Asesinando mujeres por aborto tardío

Asesinando mujeres por aborto tardío

  Lo cuentan "nuestro mundo al revés" y LifeNews: La mujer de la fotografía está embarazada de gemelas de 20 semanas. Esto no sería nada raro ni espantoso si no fuera porque esta fotografía fue tomada el día 8 de agosto de 2012 mientras esta mujer entraba al "Centro de Mujeres de Orlando" para acabar con la vida de sus bebés, simplemente porque no quería tener hijas mujeres.

   Esperó hasta los 5 meses de embarazo para deshacerse de las bebés simplemente porque quería confirmar el sexo de éstas. Activistas pro-vida la recibieron a las puertas del centro abortista, hablaron con ella y le ofrecieron todo tipo de ayuda que ella rechazó manifestando además que no tenía ningún problema para abortar a ambas niñas ni que sentía compasión alguna por las criaturas que llevaba en su vientre y que estaba a punto de torturar hasta la muerte con el aborto. Ésa era su "opción libre" y "legal"... Y viendo este caso... ¿A caso puede haber alguna duda sobre la iniquidad de una ley cuando ésta permite semejantes barbaridades...?

   Quienes defienden el aborto como la "opción de una mujer a decidir sobre su propio cuerpo" quizá no se dan cuenta pero están legitimando este tipo de acciones. La mujer de esta foto permitió que sus hijas fueran envenenadas a lo largo de dos días y luego le indujeron el parto para que expulsara los cadáveres de las pobres bebitas.

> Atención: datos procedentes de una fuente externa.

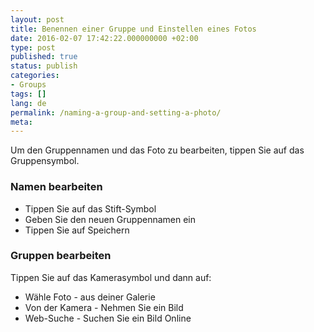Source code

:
 ```yaml
---
layout: post
title: Benennen einer Gruppe und Einstellen eines Fotos
date: 2016-02-07 17:42:22.000000000 +02:00
type: post
published: true
status: publish
categories:
- Groups
tags: []
lang: de
permalink: /naming-a-group-and-setting-a-photo/
meta:
---
```


Um den Gruppennamen und das Foto zu bearbeiten, tippen Sie auf das Gruppensymbol.

### Namen bearbeiten

* Tippen Sie auf das Stift-Symbol
* Geben Sie den neuen Gruppennamen ein
* Tippen Sie auf Speichern

### Gruppen bearbeiten

Tippen Sie auf das Kamerasymbol und dann auf:

* Wähle Foto - aus deiner Galerie
* Von der Kamera - Nehmen Sie ein Bild
* Web-Suche - Suchen Sie ein Bild Online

   De ello ha sido testigo Kelly Clinger, cantante norteamericana que en sus años como corista de la famosa Britney Spears cometió dos abortos en ese mismo centro abortista de Orlando. Ahora se arrepiente y después de años de depresión, un divorcio y mucho dolor como parte de su proceso de reconciliación se ha unido al movimiento de “Silent no more” en el que mujeres que han cometido abortos dan testimonio de los mismos y del dolor y las repercusiones que les ha causado buscando ayudar a otros a tomar conciencia de ello y evitar así más abortos. Además participa como voluntaria en la acera de este centro de exterminación abortista de Orlando, donde ella misma cometió dos abortos, rezando y ofreciendo consejo a mujeres que están considerando abortar. Así fue que conoció a la mujer en esta foto.

   Desde que esta foto fue publicada en las redes sociales, tanto la foto como el artículo que escribió Kelly se volvieron virales y su blog recibió más de un millón de visitas en un par de días. En los comentarios que la gente dejó en su blog, mientras algunos le daban las gracias, otros la cuestionaban: muchos prefieren pensar que el aborto no mata a una persona, quisieran pensar que es un procedimiento raro que se da en situaciones excepcionales y en las primeras semanas de embarazo. Pero esto no es verdad. El aborto tortura hasta la muerte a un ser humano indefenso sin importar si tiene semanas o meses de vida. Y tristemente por la proclamada y falsa “libertad de decisión” vigente y legal en muchos países, se ofrece a gusto del comprador y sin el menor escrúpulo inclusive hasta los 9 meses de gestación.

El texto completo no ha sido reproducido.